[Saved entries]
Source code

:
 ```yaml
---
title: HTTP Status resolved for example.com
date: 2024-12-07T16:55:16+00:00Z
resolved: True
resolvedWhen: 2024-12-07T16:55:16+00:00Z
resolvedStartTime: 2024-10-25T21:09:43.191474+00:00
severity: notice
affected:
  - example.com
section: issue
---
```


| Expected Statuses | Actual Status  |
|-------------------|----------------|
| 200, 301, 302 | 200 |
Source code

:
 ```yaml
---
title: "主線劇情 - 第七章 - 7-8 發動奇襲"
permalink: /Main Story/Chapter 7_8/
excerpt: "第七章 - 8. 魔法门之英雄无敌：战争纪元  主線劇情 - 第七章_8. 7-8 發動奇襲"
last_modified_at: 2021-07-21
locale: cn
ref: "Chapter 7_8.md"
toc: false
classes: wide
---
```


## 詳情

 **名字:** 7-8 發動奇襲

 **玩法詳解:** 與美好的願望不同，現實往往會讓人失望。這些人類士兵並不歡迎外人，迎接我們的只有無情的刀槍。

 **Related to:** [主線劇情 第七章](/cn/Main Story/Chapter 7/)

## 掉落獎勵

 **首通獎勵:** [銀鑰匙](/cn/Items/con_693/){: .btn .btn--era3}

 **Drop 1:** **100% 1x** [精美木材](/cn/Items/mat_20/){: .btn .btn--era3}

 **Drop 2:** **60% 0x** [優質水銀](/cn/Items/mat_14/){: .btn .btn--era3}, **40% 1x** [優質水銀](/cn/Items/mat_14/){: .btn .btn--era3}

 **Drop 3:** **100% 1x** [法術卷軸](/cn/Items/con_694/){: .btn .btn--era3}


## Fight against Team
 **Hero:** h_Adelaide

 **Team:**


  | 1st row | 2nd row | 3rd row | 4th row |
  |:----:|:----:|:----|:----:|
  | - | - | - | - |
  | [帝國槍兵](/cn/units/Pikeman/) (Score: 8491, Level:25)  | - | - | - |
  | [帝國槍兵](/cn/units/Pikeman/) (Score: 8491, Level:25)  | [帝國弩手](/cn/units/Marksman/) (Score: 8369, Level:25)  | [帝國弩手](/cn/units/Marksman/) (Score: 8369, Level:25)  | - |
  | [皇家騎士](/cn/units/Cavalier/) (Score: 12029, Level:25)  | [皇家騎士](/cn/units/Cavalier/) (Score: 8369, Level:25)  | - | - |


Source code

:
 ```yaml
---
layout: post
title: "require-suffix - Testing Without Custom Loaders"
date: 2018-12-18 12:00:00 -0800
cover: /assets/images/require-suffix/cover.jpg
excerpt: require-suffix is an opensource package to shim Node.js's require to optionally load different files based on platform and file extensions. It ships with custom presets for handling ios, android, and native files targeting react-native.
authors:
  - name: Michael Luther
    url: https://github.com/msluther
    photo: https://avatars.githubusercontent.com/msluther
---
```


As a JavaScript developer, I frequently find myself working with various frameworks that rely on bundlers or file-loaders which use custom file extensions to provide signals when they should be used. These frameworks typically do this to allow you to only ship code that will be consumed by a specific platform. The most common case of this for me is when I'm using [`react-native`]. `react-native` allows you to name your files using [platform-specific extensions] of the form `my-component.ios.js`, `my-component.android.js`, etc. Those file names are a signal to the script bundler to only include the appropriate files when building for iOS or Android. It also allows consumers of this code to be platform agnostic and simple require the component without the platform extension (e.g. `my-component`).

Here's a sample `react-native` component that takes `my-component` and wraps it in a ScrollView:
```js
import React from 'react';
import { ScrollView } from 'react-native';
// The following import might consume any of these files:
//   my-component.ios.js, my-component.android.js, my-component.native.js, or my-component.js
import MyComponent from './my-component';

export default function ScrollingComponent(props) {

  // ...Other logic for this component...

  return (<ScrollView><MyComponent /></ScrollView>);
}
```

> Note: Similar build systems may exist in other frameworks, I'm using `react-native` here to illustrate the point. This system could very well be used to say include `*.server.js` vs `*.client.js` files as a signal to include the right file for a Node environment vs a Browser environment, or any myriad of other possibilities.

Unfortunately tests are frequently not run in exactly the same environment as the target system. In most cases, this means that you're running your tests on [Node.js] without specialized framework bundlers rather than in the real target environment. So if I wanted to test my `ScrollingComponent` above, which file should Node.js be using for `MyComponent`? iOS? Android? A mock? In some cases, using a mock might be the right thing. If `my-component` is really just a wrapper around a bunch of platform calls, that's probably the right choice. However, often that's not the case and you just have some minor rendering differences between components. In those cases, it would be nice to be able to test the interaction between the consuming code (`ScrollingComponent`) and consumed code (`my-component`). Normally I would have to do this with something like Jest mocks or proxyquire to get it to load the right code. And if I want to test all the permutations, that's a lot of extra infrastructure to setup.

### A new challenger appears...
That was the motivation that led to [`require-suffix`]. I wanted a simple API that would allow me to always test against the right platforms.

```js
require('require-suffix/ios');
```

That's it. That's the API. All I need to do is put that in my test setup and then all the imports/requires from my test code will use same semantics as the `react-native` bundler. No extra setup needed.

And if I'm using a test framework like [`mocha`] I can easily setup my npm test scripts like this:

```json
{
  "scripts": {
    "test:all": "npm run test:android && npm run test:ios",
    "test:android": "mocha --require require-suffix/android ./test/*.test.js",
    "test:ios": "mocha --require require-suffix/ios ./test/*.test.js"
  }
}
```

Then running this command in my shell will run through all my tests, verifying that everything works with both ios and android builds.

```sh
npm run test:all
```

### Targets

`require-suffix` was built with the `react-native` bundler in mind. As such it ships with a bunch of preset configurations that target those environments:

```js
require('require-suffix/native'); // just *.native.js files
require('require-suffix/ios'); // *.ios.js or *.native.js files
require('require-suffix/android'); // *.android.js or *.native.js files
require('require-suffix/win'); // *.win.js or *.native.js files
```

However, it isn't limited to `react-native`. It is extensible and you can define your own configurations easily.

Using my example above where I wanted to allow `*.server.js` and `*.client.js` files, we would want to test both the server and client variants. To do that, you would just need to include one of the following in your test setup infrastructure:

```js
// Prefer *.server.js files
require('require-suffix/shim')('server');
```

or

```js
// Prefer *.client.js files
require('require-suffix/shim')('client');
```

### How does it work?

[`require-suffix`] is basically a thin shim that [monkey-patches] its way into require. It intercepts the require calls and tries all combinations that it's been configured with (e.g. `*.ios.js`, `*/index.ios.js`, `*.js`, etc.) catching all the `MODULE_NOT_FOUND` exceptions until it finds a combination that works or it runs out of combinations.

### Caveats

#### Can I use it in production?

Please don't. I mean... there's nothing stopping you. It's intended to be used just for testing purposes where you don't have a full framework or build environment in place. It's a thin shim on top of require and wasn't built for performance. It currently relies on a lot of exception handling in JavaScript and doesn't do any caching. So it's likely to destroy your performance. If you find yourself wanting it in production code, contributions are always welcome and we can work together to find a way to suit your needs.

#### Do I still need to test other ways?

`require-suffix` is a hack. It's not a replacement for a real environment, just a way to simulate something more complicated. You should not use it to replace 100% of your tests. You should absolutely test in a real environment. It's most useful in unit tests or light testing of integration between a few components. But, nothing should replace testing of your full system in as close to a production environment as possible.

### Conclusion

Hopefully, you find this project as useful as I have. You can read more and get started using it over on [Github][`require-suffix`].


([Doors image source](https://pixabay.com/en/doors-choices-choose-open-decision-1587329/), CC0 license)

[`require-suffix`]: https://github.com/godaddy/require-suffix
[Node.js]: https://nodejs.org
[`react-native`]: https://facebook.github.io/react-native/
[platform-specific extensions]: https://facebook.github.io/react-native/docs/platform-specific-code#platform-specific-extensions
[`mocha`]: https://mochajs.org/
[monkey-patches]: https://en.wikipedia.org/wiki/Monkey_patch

--- Task to carry out ---
Using the data above, tally each line that has the string "Status" and report only the sum.

--- Output of the exercise ---
2